Task: Your class has been learning about different types of jobs to prepare
for your school's job week. Your teacher has asked each person to learn about
a different job. You think being an astronaut must be an interesting job so
you decide to learn about what it is like to be an astronaut. You have found
two sources about being an astronaut.

After you have reviewed these sources, you will answer some questions about
them. Briefly scan the sources and the three questions that follow. Then, go
back and read the sources carefully so you will have the information you will
need to answer the questions and complete your research. You may click on the
Global Notes button to take notes on the information you find in the sources
as you read. You may also use scratch paper to take notes.

In Part 2, you will write an informational article using information you have
read.

Directions for Beginning: You will now review two sources. You can review
either of the sources as often as you like.

Research Questions: After reviewing the research sources, use the rest of the
time in Part 1 to answer three questions about them. Your answers to these
questions will be scored. Also, your answers will help you think about the
information you have read and viewed, which should help you write your
informational article.

You may click on the Global Notes button or refer back to your scratch paper
to review your notes when you think it would be helpful. Answer the questions
in the spaces below the items.

Both the Global Notes on the computer and your written notes on scratch paper
will be available to you in Part 1 and Part 2 of the performance task.

Part 1

Sources for Performance Task:

Source #1 You have found a source describing the type of training that
astronauts receive in order to do their job.

The student here answers a few questions. Then he or she is directed to read
additional instructions.

Student Directions

Astronauts Informational Performance Task

Part 2 You will review your notes and sources, and plan, draft, revise, and
edit your writing. You may use your notes and go back to the sources. Now read
your assignment and the information about how your writing will be scored,
then begin your work.

Your Assignment: Your teacher is creating a bulletin board display in the
school library to show what your class has learned about different types of
jobs. You decide to write an informational article on astronauts. Your article
will be read by other students, teachers, and parents.

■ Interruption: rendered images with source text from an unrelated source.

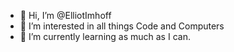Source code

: - 👋 Hi, I’m @ElliotImhoff
- 👀 I’m interested in all things Code and Computers
- 🌱 I’m currently learning as much as I can.

<!---
ElliotImhoff/ElliotImhoff is a ✨ special ✨ repository because its `README.md` (this file) appears on your GitHub profile.
You can click the Preview link to take a look at your changes.
--->

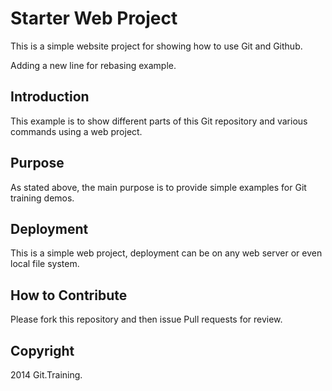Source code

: # Starter Web Project

This is a simple website project for showing how to use Git and Github.

Adding a new line for rebasing example.

## Introduction

This example is to show different parts of this Git repository and various commands using a web project.

## Purpose

As stated above, the main purpose is to provide simple examples for Git training demos.

## Deployment

This is a simple web project, deployment can be on any web server or even local file system.

## How to Contribute

Please fork this repository and then issue Pull requests for review.

## Copyright

2014 Git.Training.
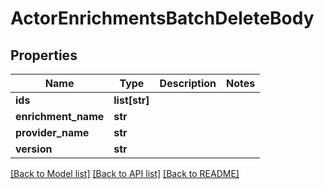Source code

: # ActorEnrichmentsBatchDeleteBody

## Properties
Name | Type | Description | Notes
------------ | ------------- | ------------- | -------------
**ids** | **list[str]** |  | 
**enrichment_name** | **str** |  | 
**provider_name** | **str** |  | 
**version** | **str** |  | 

[[Back to Model list]](../README.md#documentation-for-models) [[Back to API list]](../README.md#documentation-for-api-endpoints) [[Back to README]](../README.md)

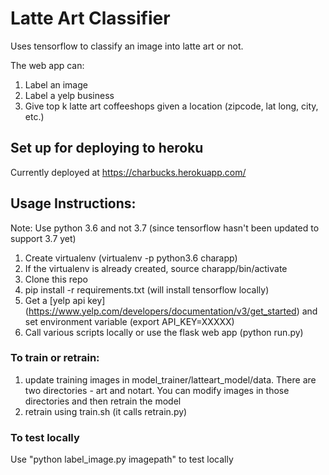 # Latte Art Classifier

Uses tensorflow to classify an image into latte art or not.

The web app can:
1. Label an image 
2. Label a yelp business
3. Give top k latte art coffeeshops given a location (zipcode, lat long, city, etc.)

## Set up for deploying to heroku
Currently deployed at https://charbucks.herokuapp.com/

## Usage Instructions:

Note: Use python 3.6 and not 3.7 (since tensorflow hasn't been updated to support 3.7 yet)
1. Create virtualenv (virtualenv -p python3.6 charapp)
2. If the virtualenv is already created, source charapp/bin/activate
3. Clone this repo
4. pip install -r requirements.txt (will install tensorflow locally)
5. Get a [yelp api key] (https://www.yelp.com/developers/documentation/v3/get_started) and set environment variable (export API_KEY=XXXXX)
5. Call various scripts locally or use the flask web app (python run.py)

### To train or retrain:

1. update training images in model_trainer/latteart_model/data. There are two directories - art and notart. You can modify images in those directories and then retrain the model
2. retrain using train.sh (it calls retrain.py)

### To test locally

Use "python label_image.py imagepath" to test locally
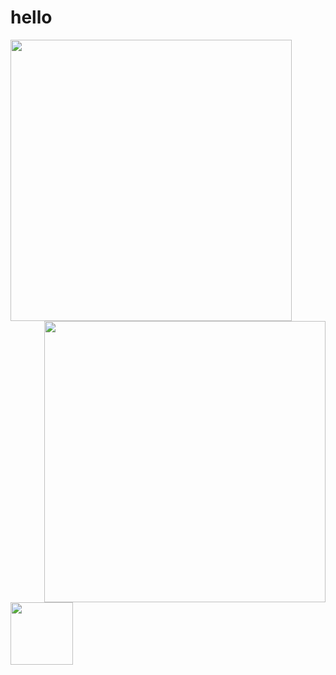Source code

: # hello

 <p>
  <img src="https://github-readme-stats.vercel.app/api?username=felipeqq2&count_private=true&show_icons=true&theme=radical" width="450px" align="left">
  <img src="https://github-readme-stats.vercel.app/api/wakatime?username=felipeqq2&layout=compact&theme=radical" width="450px" align="right">
</p>
<img src="https://pbs.twimg.com/media/EcLwqiFWkAAHrmO.jpg" width="100px"><br><br><br><br>
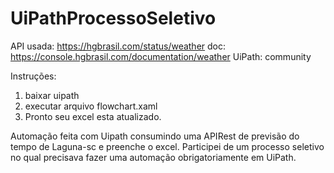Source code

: # UiPathProcessoSeletivo

API usada: https://hgbrasil.com/status/weather
  doc: https://console.hgbrasil.com/documentation/weather
UiPath: community

Instruções: 
1. baixar uipath
2. executar arquivo flowchart.xaml
3. Pronto seu excel esta atualizado.



Automação feita com Uipath consumindo uma APIRest de previsão do tempo de Laguna-sc e preenche o excel. 
Participei de um processo seletivo no qual precisava fazer uma automação obrigatoriamente em UiPath.
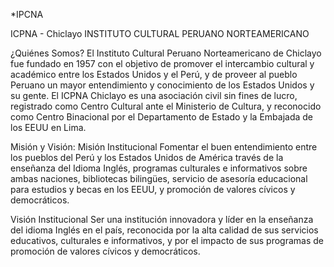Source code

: *IPCNA


ICPNA - Chiclayo INSTITUTO CULTURAL PERUANO NORTEAMERICANO

¿Quiénes Somos? El Instituto Cultural Peruano Norteamericano de Chiclayo fue fundado en 1957 con el objetivo de
promover el intercambio cultural y académico entre los Estados Unidos y el Perú, y de proveer al pueblo Peruano un mayor
entendimiento y conocimiento de los Estados Unidos y su gente. El ICPNA Chiclayo es una asociación civil sin fines de lucro,
registrado como Centro Cultural ante el Ministerio de Cultura, y reconocido como Centro Binacional por el Departamento de
Estado y la Embajada de los EEUU en Lima.

Misión y Visión: Misión Institucional Fomentar el buen entendimiento entre los pueblos del Perú y los Estados Unidos de
América través de la enseñanza del Idioma Inglés, programas culturales e informativos sobre ambas naciones, bibliotecas
bilingües, servicio de asesoría educacional para estudios y becas en los EEUU, y promoción de valores cívicos y democráticos.

Visión Institucional Ser una institución innovadora y líder en la enseñanza del idioma Inglés en el país, reconocida por la alta
calidad de sus servicios educativos, culturales e informativos, y por el impacto de sus programas de promoción de valores
cívicos y democráticos.
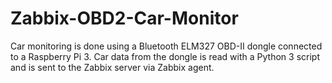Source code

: # Zabbix-OBD2-Car-Monitor
Car monitoring is done using a Bluetooth ELM327 OBD-II dongle connected to a Raspberry Pi 3. Car data from the dongle is read with a Python 3 script and is sent to the Zabbix server via Zabbix agent.
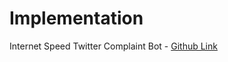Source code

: # Implementation

Internet Speed Twitter Complaint Bot - [Github Link](https://github.com/grandeurkoe/100-days-of-code-the-complete-python-pro-bootcamp/tree/dc0cf643ec1845c591b4863a0b9cf6b2cf01d650/day-051-internet-speed-twitter-complaint-bot/internet-speed-twitter-complaint-bot)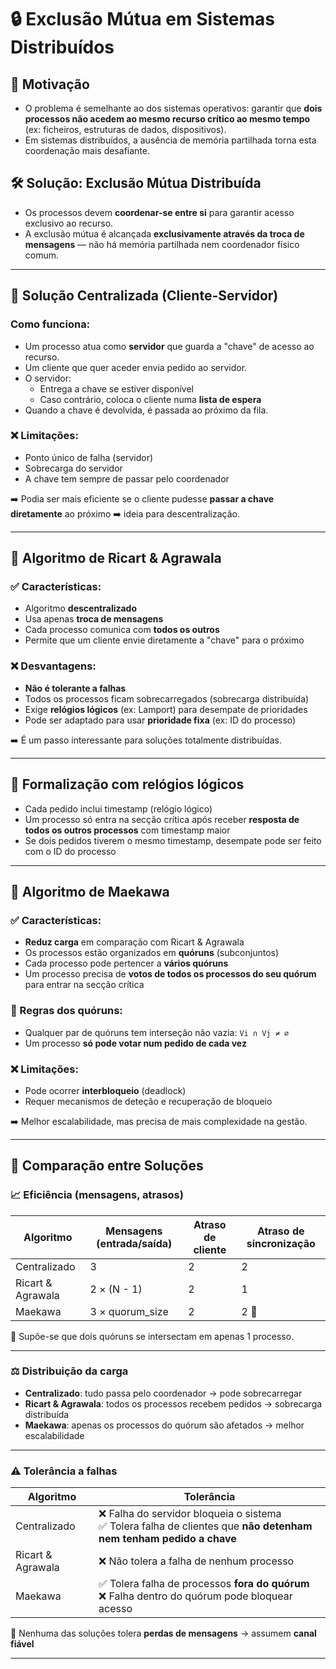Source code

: # 🔒 Exclusão Mútua em Sistemas Distribuídos

## 🧠 Motivação

-   O problema é semelhante ao dos sistemas operativos: garantir que **dois processos não acedem ao mesmo recurso crítico ao mesmo tempo** (ex: ficheiros, estruturas de dados, dispositivos).
-   Em sistemas distribuídos, a ausência de memória partilhada torna esta coordenação mais desafiante.

## 🛠️ Solução: Exclusão Mútua Distribuída

-   Os processos devem **coordenar-se entre si** para garantir acesso exclusivo ao recurso.
-   A exclusão mútua é alcançada **exclusivamente através da troca de mensagens** — não há memória partilhada nem coordenador físico comum.

---

## 🧩 Solução Centralizada (Cliente-Servidor)

### Como funciona:

-   Um processo atua como **servidor** que guarda a "chave" de acesso ao recurso.
-   Um cliente que quer aceder envia pedido ao servidor.
-   O servidor:
    -   Entrega a chave se estiver disponível
    -   Caso contrário, coloca o cliente numa **lista de espera**
-   Quando a chave é devolvida, é passada ao próximo da fila.

### ❌ Limitações:

-   Ponto único de falha (servidor)
-   Sobrecarga do servidor
-   A chave tem sempre de passar pelo coordenador

➡️ Podia ser mais eficiente se o cliente pudesse **passar a chave diretamente** ao próximo ➡️ ideia para descentralização.

---

## 🔁 Algoritmo de Ricart & Agrawala

### ✅ Características:

-   Algoritmo **descentralizado**
-   Usa apenas **troca de mensagens**
-   Cada processo comunica com **todos os outros**
-   Permite que um cliente envie diretamente a "chave" para o próximo

### ❌ Desvantagens:

-   **Não é tolerante a falhas**
-   Todos os processos ficam sobrecarregados (sobrecarga distribuída)
-   Exige **relógios lógicos** (ex: Lamport) para desempate de prioridades
-   Pode ser adaptado para usar **prioridade fixa** (ex: ID do processo)

➡️ É um passo interessante para soluções totalmente distribuídas.

---

## 🔗 Formalização com relógios lógicos

-   Cada pedido inclui timestamp (relógio lógico)
-   Um processo só entra na secção crítica após receber **resposta de todos os outros processos** com timestamp maior
-   Se dois pedidos tiverem o mesmo timestamp, desempate pode ser feito com o ID do processo

---

## 🧮 Algoritmo de Maekawa

### ✅ Características:

-   **Reduz carga** em comparação com Ricart & Agrawala
-   Os processos estão organizados em **quóruns** (subconjuntos)
-   Cada processo pode pertencer a **vários quóruns**
-   Um processo precisa de **votos de todos os processos do seu quórum** para entrar na secção crítica

### 📌 Regras dos quóruns:

-   Qualquer par de quóruns tem interseção não vazia: `Vi ∩ Vj ≠ ∅`
-   Um processo **só pode votar num pedido de cada vez**

### ❌ Limitações:

-   Pode ocorrer **interbloqueio** (deadlock)
-   Requer mecanismos de deteção e recuperação de bloqueio

➡️ Melhor escalabilidade, mas precisa de mais complexidade na gestão.

---

## 🧠 Comparação entre Soluções

### 📈 Eficiência (mensagens, atrasos)

| Algoritmo         | Mensagens (entrada/saída) | Atraso de cliente | Atraso de sincronização |
| ----------------- | ------------------------- | ----------------- | ----------------------- |
| Centralizado      | 3                         | 2                 | 2                       |
| Ricart & Agrawala | 2 × (N - 1)               | 2                 | 1                       |
| Maekawa           | 3 × quorum_size           | 2                 | 2 📌                    |

📌 Supõe-se que dois quóruns se intersectam em apenas 1 processo.

---

### ⚖️ Distribuição da carga

-   **Centralizado**: tudo passa pelo coordenador → pode sobrecarregar
-   **Ricart & Agrawala**: todos os processos recebem pedidos → sobrecarga distribuída
-   **Maekawa**: apenas os processos do quórum são afetados → melhor escalabilidade

---

### ⚠️ Tolerância a falhas

| Algoritmo         | Tolerância                                                                                                            |
| ----------------- | --------------------------------------------------------------------------------------------------------------------- |
| Centralizado      | ❌ Falha do servidor bloqueia o sistema<br>✅ Tolera falha de clientes que **não detenham nem tenham pedido a chave** |
| Ricart & Agrawala | ❌ Não tolera a falha de nenhum processo                                                                              |
| Maekawa           | ✅ Tolera falha de processos **fora do quórum**<br>❌ Falha dentro do quórum pode bloquear acesso                     |

📌 Nenhuma das soluções tolera **perdas de mensagens** → assumem **canal fiável**

---
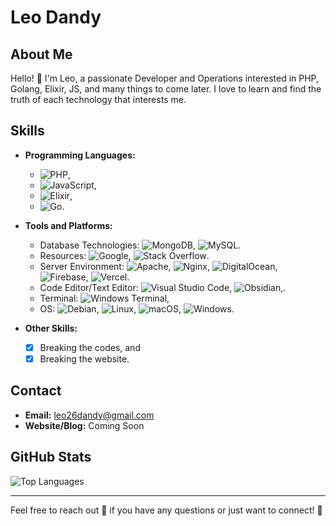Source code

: # Leo Dandy

## About Me

Hello! 👋
I'm Leo, a passionate Developer and Operations interested in PHP, Golang, Elixir, JS, and many things to come later. I love to learn and find the truth of each technology that interests me.

## Skills

- **Programming Languages:**
  - ![PHP](https://img.shields.io/badge/php-%23777BB4.svg?style=for-the-badge&logo=php&logoColor=white),
  - ![JavaScript](https://img.shields.io/badge/javascript-%23323330.svg?style=for-the-badge&logo=javascript&logoColor=%23F7DF1E),
  - ![Elixir](https://img.shields.io/badge/elixir-%234B275F.svg?style=for-the-badge&logo=elixir&logoColor=white),
  - ![Go](https://img.shields.io/badge/go-%2300ADD8.svg?style=for-the-badge&logo=go&logoColor=white).
 
    
- **Tools and Platforms:**
  - Database Technologies: ![MongoDB](https://img.shields.io/badge/MongoDB-%234ea94b.svg?style=for-the-badge&logo=mongodb&logoColor=white), ![MySQL](https://img.shields.io/badge/mysql-4479A1.svg?style=for-the-badge&logo=mysql&logoColor=white).
  - Resources: ![Google](https://img.shields.io/badge/google-4285F4?style=for-the-badge&logo=google&logoColor=white), ![Stack Overflow](https://img.shields.io/badge/-Stackoverflow-FE7A16?style=for-the-badge&logo=stack-overflow&logoColor=white).
  - Server Environment: ![Apache](https://img.shields.io/badge/apache-%23D42029.svg?style=for-the-badge&logo=apache&logoColor=white), ![Nginx](https://img.shields.io/badge/nginx-%23009639.svg?style=for-the-badge&logo=nginx&logoColor=white), ![DigitalOcean](https://img.shields.io/badge/DigitalOcean-%230167ff.svg?style=for-the-badge&logo=digitalOcean&logoColor=white), ![Firebase](https://img.shields.io/badge/firebase-%23039BE5.svg?style=for-the-badge&logo=firebase), ![Vercel](https://img.shields.io/badge/vercel-%23000000.svg?style=for-the-badge&logo=vercel&logoColor=white).
  - Code Editor/Text Editor: ![Visual Studio Code](https://img.shields.io/badge/Visual%20Studio%20Code-0078d7.svg?style=for-the-badge&logo=visual-studio-code&logoColor=white), ![Obsidian](https://img.shields.io/badge/Obsidian-%23483699.svg?style=for-the-badge&logo=obsidian&logoColor=white),.
  - Terminal: ![Windows Terminal](https://img.shields.io/badge/Windows%20Terminal-%234D4D4D.svg?style=for-the-badge&logo=windows-terminal&logoColor=white),
  - OS: ![Debian](https://img.shields.io/badge/Debian-D70A53?style=for-the-badge&logo=debian&logoColor=white), ![Linux](https://img.shields.io/badge/Linux-FCC624?style=for-the-badge&logo=linux&logoColor=black), ![macOS](https://img.shields.io/badge/mac%20os-000000?style=for-the-badge&logo=macos&logoColor=F0F0F0), ![Windows](https://img.shields.io/badge/Windows-0078D6?style=for-the-badge&logo=windows&logoColor=white). 
     
- **Other Skills:**
  - [x] Breaking the codes, and
  - [x] Breaking the website.

## Contact

- **Email:** leo26dandy@gmail.com
- **Website/Blog:** Coming Soon

## GitHub Stats

![Top Languages](https://github-readme-stats.vercel.app/api/top-langs/?username=leo26dandy&layout=compact&theme=radical)

---

Feel free to reach out 🤙 if you have any questions or just want to connect! 🙏

<!---
leo26dandy/leo26dandy is a ✨ special ✨ repository because its `README.md` (this file) appears on your GitHub profile.
You can click the Preview link to take a look at your changes.
--->
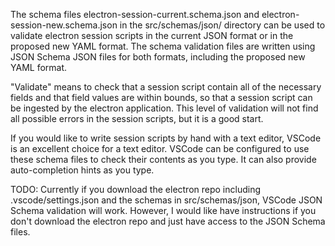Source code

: The schema files electron-session-current.schema.json and electron-session-new.schema.json in the src/schemas/json/ directory can be used to validate electron session scripts in the current JSON format or in the proposed new YAML format. The schema validation files are written using JSON Schema JSON files for both formats, including the proposed new YAML format.

"Validate" means to check that a session script contain all of the necessary fields and that field values are within bounds, so that a session script can be ingested by the electron application. This level of validation will not find all possible errors in the session scripts, but it is a good start.

If you would like to write session scripts by hand with a text editor, VSCode is an excellent choice for a text editor. VSCode can be configured to use these schema files to check their contents as you type. It can also provide auto-completion hints as you type.

TODO: Currently if you download the electron repo including .vscode/settings.json and the schemas in src/schemas/json, VSCode JSON Schema validation will work. However, I would like have instructions if you don't download the electron repo and just have access to the JSON Schema files.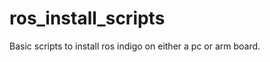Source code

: ros_install_scripts
===================
Basic scripts to install ros indigo on either a pc or arm board.
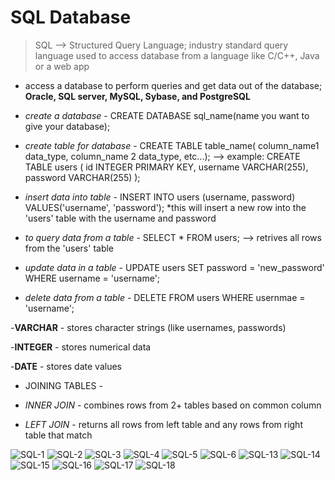 # SQL Database

> SQL --> Structured Query Language; industry standard query language used to access database from a language like C/C++, Java or a web app

- access a database to perform queries and get data out of the database; **Oracle, SQL server, MySQL, Sybase, and PostgreSQL**

- *create a database* - CREATE DATABASE sql_name(name you want to give your database);

- *create table for database* - CREATE TABLE table_name( column_name1 data_type, column_name 2 data_type, etc...); --> example: CREATE TABLE users ( id INTEGER PRIMARY KEY, username VARCHAR(255), password VARCHAR(255) );

- *insert data into table* - INSERT INTO users (username, password) VALUES('username', 'password'); *this will insert a new row into the 'users' table with the username and password

- *to query data from a table* - SELECT * FROM users; --> retrives all rows from the 'users' table

- *update data in a table* - UPDATE users SET password = 'new_password' WHERE username = 'username';

- *delete data from a table* - DELETE FROM users WHERE usernmae = 'username';

-**VARCHAR** - stores character strings (like usernames, passwords)

-**INTEGER** - stores numerical data

-**DATE** - stores date values

- JOINING TABLES -

- *INNER JOIN* - combines rows from 2+ tables based on common column

- *LEFT JOIN* - returns all rows from left table and any rows from right table that match

![SQL-1](./sql-imgs/SQL%20-%201.png)
![SQL-2](./sql-imgs/SQL%20-%202.png)
![SQL-3](./sql-imgs/SQL%20-%203.png)
![SQL-4](./sql-imgs/SQL%20-%204.png)
![SQL-5](./sql-imgs/SQL%20-%205.png)
![SQL-6](./sql-imgs/SQL%20-%206.png)
![SQL-13](./sql-imgs/SQL-13.png)
![SQL-14](./sql-imgs/SQL-14.png)
![SQL-15](./sql-imgs/SQL-15.png)
![SQL-16](./sql-imgs/SQL-16.png)
![SQL-17](./sql-imgs/SQL-17.png)
![SQL-18](./sql-imgs/SQL-18.png)


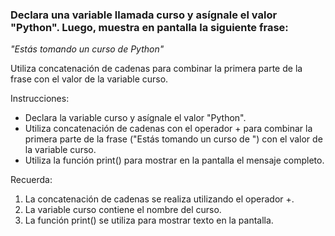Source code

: ### Declara una variable llamada curso y asígnale el valor "Python". Luego, muestra en pantalla la siguiente frase:

*"Estás tomando un curso de Python"*

Utiliza concatenación de cadenas para combinar la primera parte de la frase con el valor de la variable curso.

Instrucciones:

* Declara la variable curso y asígnale el valor "Python".
* Utiliza concatenación de cadenas con el operador + para combinar la primera parte de la frase ("Estás tomando un curso de ") con el valor de la variable curso.
* Utiliza la función print() para mostrar en la pantalla el mensaje completo.

Recuerda:

1. La concatenación de cadenas se realiza utilizando el operador +.
1. La variable curso contiene el nombre del curso.
1. La función print() se utiliza para mostrar texto en la pantalla.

Using more than one source, develop a main idea about being an astronaut.
Choose the most important information from the sources to support your main
idea. Then, write an informational article that is several paragraphs long.
Clearly organize your article and support your main idea with details from the
sources. Use your own words except when quoting directly from the sources. Be
sure to give the source title or number when using details from the sources.

REMEMBER: A well-written informational article

has a clear main idea. is well-organized and stays on the topic. has an
introduction and conclusion. uses transitions. uses details from the sources
to support your main idea. puts the information from the sources in your own
words, except when using direct quotations from the sources. gives the title
or number of the source for the details or facts you included. develops ideas
clearly. uses clear language. follows rules of writing (spelling, punctuation,
and grammar usage).

Now begin work on your informational article. Manage your time carefully so
that you can

1\. plan your informational article. 2\. write your informational article. 3\.
revise and edit the final draft of your article.

Word-processing tools and spell check are available to you.

For Part 2, you are being asked to write an informational article that is
several paragraphs long. Type your response in the box below. The box will get
bigger as you type.

Remember to check your notes and your prewriting/planning as you write, and
then revise and edit your informational article.